Re: [dm-devel] [PATCH -next v2 4/6] md: refactor idle/frozen_sync_thread() to fix deadlock

From: Yu Kuai
Date: Wed Jun 14 2023 - 04:29:05 EST


Hi,

在 2023/06/14 15:57, Xiao Ni 写道:
On Wed, Jun 14, 2023 at 3:38 PM Yu Kuai <yukuai1@xxxxxxxxxxxxxxx> wrote:

Hi,

在 2023/06/14 15:12, Xiao Ni 写道:
On Wed, Jun 14, 2023 at 10:04 AM Yu Kuai <yukuai1@xxxxxxxxxxxxxxx> wrote:

Hi,

在 2023/06/14 9:48, Yu Kuai 写道:



In the patch, sync_seq is added in md_reap_sync_thread. In
idle_sync_thread, if sync_seq isn't equal

mddev->sync_seq, it should mean there is someone that stops the sync
thread already, right? Why do

you say 'new started sync thread' here?

If someone stops the sync thread, and new sync thread is not started,
then this sync_seq won't make a difference, above wait_event() will not
wait because !test_bit(MD_RECOVERY_RUNNING, &mddev->recovery) will pass.
So 'sync_seq' is only used when the old sync thread stops and new sync
thread starts, add 'sync_seq' will bypass this case.

Hi

If a new sync thread starts, why can sync_seq be different? sync_seq
is only added in md_reap_sync_thread. And when a new sync request
starts, it can't stop the sync request again?

Af first, the sync_seq is 0

admin1
echo idle > sync_action
idle_sync_thread(sync_seq is 1)

Wait, I'm confused here, how can sync_seq to be 1 here? I suppose you
mean that there is a sync_thread just finished?

Hi Kuai

Yes. Because idle_sync_thread needs to wait until md_reap_sync_thread
finishes. And md_reap_sync_thread adds sync_seq. Do I understand your
patch right?

Yes, noted that idle_sync_thread() will only wait if MD_RECOVERY_RUNNING
is set.



Then the problem is that idle_sync_thread() read sync_seq after the old
sync_thread is done, and new sync_thread start before wait_event() is
called, should we wait for this new sync_thread?

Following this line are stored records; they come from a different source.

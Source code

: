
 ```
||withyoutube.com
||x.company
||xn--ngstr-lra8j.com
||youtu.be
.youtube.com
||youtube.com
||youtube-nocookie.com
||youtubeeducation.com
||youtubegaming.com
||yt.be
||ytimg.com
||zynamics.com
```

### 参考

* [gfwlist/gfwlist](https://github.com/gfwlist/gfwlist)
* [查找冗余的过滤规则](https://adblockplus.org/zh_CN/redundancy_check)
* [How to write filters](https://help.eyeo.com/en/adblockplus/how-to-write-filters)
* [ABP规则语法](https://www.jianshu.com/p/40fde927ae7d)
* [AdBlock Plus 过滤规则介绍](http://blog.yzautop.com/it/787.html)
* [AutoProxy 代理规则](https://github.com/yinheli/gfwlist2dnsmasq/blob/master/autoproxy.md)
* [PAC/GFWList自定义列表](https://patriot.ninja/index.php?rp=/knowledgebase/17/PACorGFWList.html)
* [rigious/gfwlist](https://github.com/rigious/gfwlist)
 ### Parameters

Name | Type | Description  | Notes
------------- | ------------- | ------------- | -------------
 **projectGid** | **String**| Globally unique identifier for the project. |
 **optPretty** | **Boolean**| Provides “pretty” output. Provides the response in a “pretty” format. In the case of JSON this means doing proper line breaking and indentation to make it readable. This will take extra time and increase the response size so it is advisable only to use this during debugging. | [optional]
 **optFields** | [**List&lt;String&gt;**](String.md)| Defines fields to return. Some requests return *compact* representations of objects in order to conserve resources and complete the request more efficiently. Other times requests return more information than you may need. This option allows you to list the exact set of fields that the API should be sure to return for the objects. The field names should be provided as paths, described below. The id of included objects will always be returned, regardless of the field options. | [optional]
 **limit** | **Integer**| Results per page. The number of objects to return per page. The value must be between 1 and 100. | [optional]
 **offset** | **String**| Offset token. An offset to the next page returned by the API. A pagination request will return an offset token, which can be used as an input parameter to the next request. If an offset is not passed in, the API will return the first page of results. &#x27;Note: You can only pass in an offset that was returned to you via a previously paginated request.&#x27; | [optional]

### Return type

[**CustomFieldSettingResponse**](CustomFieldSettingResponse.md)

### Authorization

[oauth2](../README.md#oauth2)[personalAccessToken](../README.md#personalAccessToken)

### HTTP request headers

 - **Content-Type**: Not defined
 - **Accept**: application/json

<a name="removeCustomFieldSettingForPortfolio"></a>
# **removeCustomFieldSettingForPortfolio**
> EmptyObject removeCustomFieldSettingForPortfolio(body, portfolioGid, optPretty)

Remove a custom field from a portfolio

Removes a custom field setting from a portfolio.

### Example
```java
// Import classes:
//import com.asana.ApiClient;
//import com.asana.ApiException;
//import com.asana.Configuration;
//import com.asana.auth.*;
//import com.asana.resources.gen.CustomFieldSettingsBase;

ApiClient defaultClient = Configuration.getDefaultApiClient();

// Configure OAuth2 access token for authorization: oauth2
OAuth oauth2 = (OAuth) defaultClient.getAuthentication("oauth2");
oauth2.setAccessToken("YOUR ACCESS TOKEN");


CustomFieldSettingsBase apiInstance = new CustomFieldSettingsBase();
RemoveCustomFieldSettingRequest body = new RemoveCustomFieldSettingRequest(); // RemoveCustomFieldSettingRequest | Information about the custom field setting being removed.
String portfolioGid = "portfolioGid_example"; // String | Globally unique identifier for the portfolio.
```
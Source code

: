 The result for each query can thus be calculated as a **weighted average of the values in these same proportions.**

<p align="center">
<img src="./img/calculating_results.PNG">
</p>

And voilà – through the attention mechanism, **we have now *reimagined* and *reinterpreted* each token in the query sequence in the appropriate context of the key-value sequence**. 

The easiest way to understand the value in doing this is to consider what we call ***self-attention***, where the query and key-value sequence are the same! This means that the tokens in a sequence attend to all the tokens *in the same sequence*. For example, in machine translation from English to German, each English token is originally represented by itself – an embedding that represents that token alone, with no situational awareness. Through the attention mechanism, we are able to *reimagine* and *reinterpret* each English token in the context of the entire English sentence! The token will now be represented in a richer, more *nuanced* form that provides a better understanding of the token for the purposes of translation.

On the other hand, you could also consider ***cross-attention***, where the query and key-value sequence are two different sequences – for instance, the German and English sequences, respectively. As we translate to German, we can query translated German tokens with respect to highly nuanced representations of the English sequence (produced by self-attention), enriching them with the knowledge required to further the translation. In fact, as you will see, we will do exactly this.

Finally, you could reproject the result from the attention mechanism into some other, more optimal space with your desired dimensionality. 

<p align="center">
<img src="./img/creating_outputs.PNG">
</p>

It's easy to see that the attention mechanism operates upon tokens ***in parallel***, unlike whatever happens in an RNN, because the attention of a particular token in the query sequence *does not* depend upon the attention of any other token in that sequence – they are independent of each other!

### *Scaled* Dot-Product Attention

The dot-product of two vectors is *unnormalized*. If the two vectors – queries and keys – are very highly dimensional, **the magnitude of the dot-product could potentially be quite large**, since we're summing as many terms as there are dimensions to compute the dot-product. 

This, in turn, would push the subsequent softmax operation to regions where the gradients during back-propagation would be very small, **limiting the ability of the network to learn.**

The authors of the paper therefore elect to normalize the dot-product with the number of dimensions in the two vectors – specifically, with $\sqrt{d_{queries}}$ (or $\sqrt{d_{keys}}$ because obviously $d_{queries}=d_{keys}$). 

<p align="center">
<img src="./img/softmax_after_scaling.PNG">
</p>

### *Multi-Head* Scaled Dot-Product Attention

My answer here is that we should, but I'm also ok to not wait this new
sync_thread, I don't think this behaviour matters. The key point here
is that once wait_event() is called from idle_sync_thread(), this
wait_event() should not wait for new sync_thread...

I think we should wait. If we don't wait for it, there is a problem.
One person echos idle to sync_action and it doesn't work sometimes.
It's a strange thing.


Ok. I'll add new comment to emphasize that idle_sync_thread() won't wait
for new sync_thread that is started after wait_event().


echo resync > sync_action (new sync)

If this is behind "echo idle > sync_action", idle_sync_thread should not
see that MD_RECOVERY_RUNNING is set and wait_event() won't wait at all.

`echo resync > sync_action` can't change the sync_seq. So 'echo idle >
sync_action' still waits until MD_RECOVERY_RUNNING is cleared?

This is not accurate, if `echo resync > sync_action` triggers a new
sync_thread, then sync_seq is updated when this sync_thread is done,
during this period, MD_RECOVERY_RUNNING is still set, so `echo idle
>sync_action` will wait for sync_thread to be done.

Thanks,
Kuai

Regards
Xiao


Thanks,
Kuai

Then admin2 echos idle > sync_action, sync_seq is still 1

Regards
Xiao


Thanks,
Kuai


.



.